Plain-text document sources:

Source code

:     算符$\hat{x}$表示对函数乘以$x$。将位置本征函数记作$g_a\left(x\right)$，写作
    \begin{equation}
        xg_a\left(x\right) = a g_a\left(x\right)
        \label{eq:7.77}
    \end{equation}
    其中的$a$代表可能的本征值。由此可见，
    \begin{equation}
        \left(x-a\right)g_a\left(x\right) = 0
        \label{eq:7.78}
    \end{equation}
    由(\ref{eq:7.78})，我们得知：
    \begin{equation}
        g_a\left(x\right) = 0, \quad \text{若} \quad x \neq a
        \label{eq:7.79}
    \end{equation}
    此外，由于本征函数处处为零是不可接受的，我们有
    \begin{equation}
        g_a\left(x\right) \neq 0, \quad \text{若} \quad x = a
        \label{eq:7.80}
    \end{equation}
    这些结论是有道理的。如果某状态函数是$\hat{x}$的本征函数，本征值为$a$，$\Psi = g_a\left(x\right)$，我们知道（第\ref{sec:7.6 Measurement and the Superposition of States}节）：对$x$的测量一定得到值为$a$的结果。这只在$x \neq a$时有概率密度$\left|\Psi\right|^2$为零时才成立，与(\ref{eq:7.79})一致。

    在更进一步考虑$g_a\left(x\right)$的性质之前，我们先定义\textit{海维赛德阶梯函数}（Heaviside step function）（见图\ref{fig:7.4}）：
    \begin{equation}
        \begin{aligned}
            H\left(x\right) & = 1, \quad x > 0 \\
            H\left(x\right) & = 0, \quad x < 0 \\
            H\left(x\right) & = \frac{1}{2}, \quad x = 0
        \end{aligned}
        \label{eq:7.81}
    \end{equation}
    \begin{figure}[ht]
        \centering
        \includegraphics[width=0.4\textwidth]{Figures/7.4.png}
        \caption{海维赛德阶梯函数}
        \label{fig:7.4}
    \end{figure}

◆ Exercise:
Nothing above should be left out. Print all the records exactly.

◆ Result of this exercise:
Source code

:     算符$\hat{x}$表示对函数乘以$x$。将位置本征函数记作$g_a\left(x\right)$，写作
    \begin{equation}
        xg_a\left(x\right) = a g_a\left(x\right)
        \label{eq:7.77}
    \end{equation}
    其中的$a$代表可能的本征值。由此可见，
    \begin{equation}
        \left(x-a\right)g_a\left(x\right) = 0
        \label{eq:7.78}
    \end{equation}
    由(\ref{eq:7.78})，我们得知：
    \begin{equation}
        g_a\left(x\right) = 0, \quad \text{若} \quad x \neq a
        \label{eq:7.79}
    \end{equation}
    此外，由于本征函数处处为零是不可接受的，我们有
    \begin{equation}
        g_a\left(x\right) \neq 0, \quad \text{若} \quad x = a
        \label{eq:7.80}
    \end{equation}
    这些结论是有道理的。如果某状态函数是$\hat{x}$的本征函数，本征值为$a$，$\Psi = g_a\left(x\right)$，我们知道（第\ref{sec:7.6 Measurement and the Superposition of States}节）：对$x$的测量一定得到值为$a$的结果。这只在$x \neq a$时有概率密度$\left|\Psi\right|^2$为零时才成立，与(\ref{eq:7.79})一致。

    在更进一步考虑$g_a\left(x\right)$的性质之前，我们先定义\textit{海维赛德阶梯函数}（Heaviside step function）（见图\ref{fig:7.4}）：
    \begin{equation}
        \begin{aligned}
            H\left(x\right) & = 1, \quad x > 0 \\
            H\left(x\right) & = 0, \quad x < 0 \\
            H\left(x\right) & = \frac{1}{2}, \quad x = 0
        \end{aligned}
        \label{eq:7.81}
    \end{equation}
    \begin{figure}[ht]
        \centering
        \includegraphics[width=0.4\textwidth]{Figures/7.4.png}
        \caption{海维赛德阶梯函数}
        \label{fig:7.4}
    \end{figure}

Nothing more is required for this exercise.